### What this task involves
Go through the data and report how many lines include the word "belongs", giving only the number.

+ + +

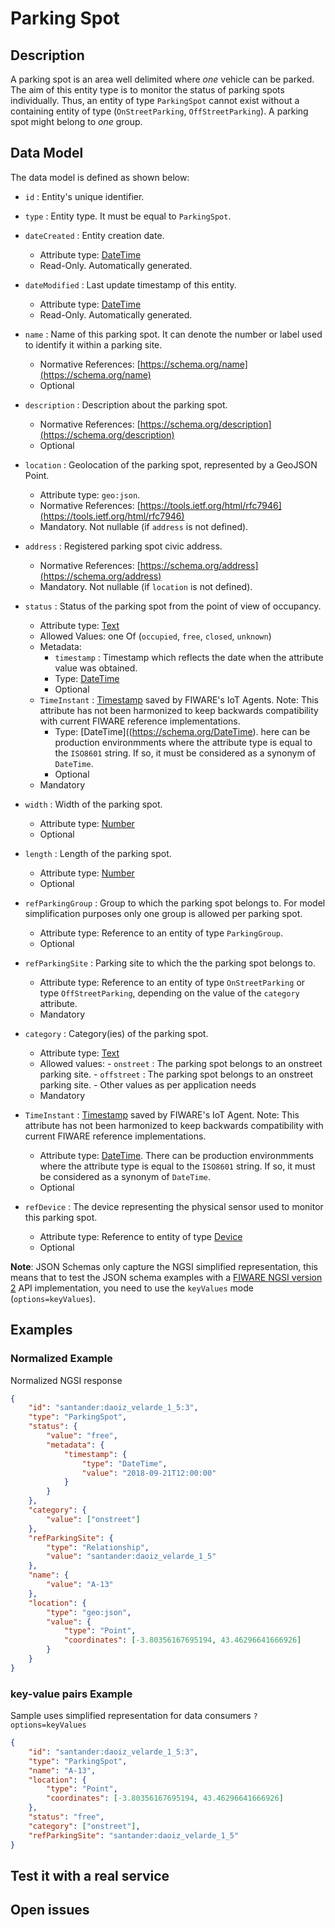 # Parking Spot

## Description

A parking spot is an area well delimited where _one_ vehicle can be parked. The
aim of this entity type is to monitor the status of parking spots individually.
Thus, an entity of type `ParkingSpot` cannot exist without a containing entity
of type (`OnStreetParking`, `OffStreetParking`). A parking spot might belong to
_one_ group.

## Data Model

The data model is defined as shown below:

- `id` : Entity's unique identifier.

- `type` : Entity type. It must be equal to `ParkingSpot`.

- `dateCreated` : Entity creation date.

  - Attribute type: [DateTime](https://schema.org/DateTime)
  - Read-Only. Automatically generated.

- `dateModified` : Last update timestamp of this entity.

  - Attribute type: [DateTime](https://schema.org/DateTime)
  - Read-Only. Automatically generated.

- `name` : Name of this parking spot. It can denote the number or label used
    to identify it within a parking site.

  - Normative References: [https://schema.org/name](https://schema.org/name)
  - Optional

- `description` : Description about the parking spot.

  - Normative References:
        [https://schema.org/description](https://schema.org/description)
  - Optional

- `location` : Geolocation of the parking spot, represented by a GeoJSON
    Point.

  - Attribute type: `geo:json`.
  - Normative References:
        [https://tools.ietf.org/html/rfc7946](https://tools.ietf.org/html/rfc7946)
  - Mandatory. Not nullable (if `address` is not defined).

- `address` : Registered parking spot civic address.

  - Normative References:
        [https://schema.org/address](https://schema.org/address)
  - Mandatory. Not nullable (if `location` is not defined).

- `status` : Status of the parking spot from the point of view of occupancy.
  - Attribute type: [Text](https://schema.org/Text)
  - Allowed Values: one Of
    (`occupied`, `free`, `closed`, `unknown`)
  - Metadata:
    - `timestamp` : Timestamp which reflects the date when the attribute value was obtained.
    - Type: [DateTime](https://schema.org/DateTime)
    - Optional
  - `TimeInstant` :
    [Timestamp](https://github.com/telefonicaid/iotagent-node-lib#TimeInstant)
    saved by FIWARE's IoT Agents. Note: This attribute has not been harmonized
    to keep backwards compatibility with current FIWARE reference implementations.
    - Type: [DateTime]((https://schema.org/DateTime). here can
    be production environmments where the attribute type is equal to the
    `ISO8601` string. If so, it must be considered as a synonym of `DateTime`.
    - Optional
  - Mandatory

- `width` : Width of the parking spot.

  - Attribute type: [Number](https://schema.org/Number)
  - Optional

- `length` : Length of the parking spot.

  - Attribute type: [Number](https://schema.org/Number)
  - Optional

- `refParkingGroup` : Group to which the parking spot belongs to. For model
    simplification purposes only one group is allowed per parking spot.
  - Attribute type: Reference to an entity of type `ParkingGroup`.
  - Optional

- `refParkingSite` : Parking site to which the the parking spot belongs to.

  - Attribute type: Reference to an entity of type `OnStreetParking` or type
        `OffStreetParking`, depending on the value of the `category` attribute.
  - Mandatory

- `category` : Category(ies) of the parking spot.

  - Attribute type: [Text](https://schema.org/Text)
  - Allowed values:
        -   `onstreet` : The parking spot belongs to an onstreet parking site.
        -   `offstreet` : The parking spot belongs to an onstreet parking site.
        -   Other values as per application needs
  - Mandatory

- `TimeInstant` :
    [Timestamp](https://github.com/telefonicaid/iotagent-node-lib#TimeInstant)
    saved by FIWARE's IoT Agent. Note: This attribute has not been harmonized to
    keep backwards compatibility with current FIWARE reference
    implementations.
  - Attribute type: [DateTime](https://schema.org/DateTime).
    There can be production environmments where the attribute type is equal to
    the `ISO8601` string. If so, it must be considered as a synonym of
    `DateTime`.
  - Optional

- `refDevice` : The device representing the physical sensor used to monitor
    this parking spot.
  - Attribute type: Reference to entity of type
        [Device](../../../Device/Device/doc/spec.md)
  - Optional

**Note**: JSON Schemas only capture the NGSI simplified representation, this
means that to test the JSON schema examples with a
[FIWARE NGSI version 2](http://fiware.github.io/specifications/ngsiv2/stable)
API implementation, you need to use the `keyValues` mode (`options=keyValues`).

## Examples

### Normalized  Example

Normalized NGSI response

```json
{
    "id": "santander:daoiz_velarde_1_5:3",
    "type": "ParkingSpot",
    "status": {
        "value": "free",
        "metadata": {
            "timestamp": {
                "type": "DateTime",
                "value": "2018-09-21T12:00:00"
            }
        }
    },
    "category": {
        "value": ["onstreet"]
    },
    "refParkingSite": {
        "type": "Relationship",
        "value": "santander:daoiz_velarde_1_5"
    },
    "name": {
        "value": "A-13"
    },
    "location": {
        "type": "geo:json",
        "value": {
            "type": "Point",
            "coordinates": [-3.80356167695194, 43.46296641666926]
        }
    }
}
```

### key-value pairs Example

Sample uses simplified representation for data consumers `?options=keyValues`

```json
{
    "id": "santander:daoiz_velarde_1_5:3",
    "type": "ParkingSpot",
    "name": "A-13",
    "location": {
        "type": "Point",
        "coordinates": [-3.80356167695194, 43.46296641666926]
    },
    "status": "free",
    "category": ["onstreet"],
    "refParkingSite": "santander:daoiz_velarde_1_5"
}
```

## Test it with a real service

## Open issues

+ + +

### Task response
4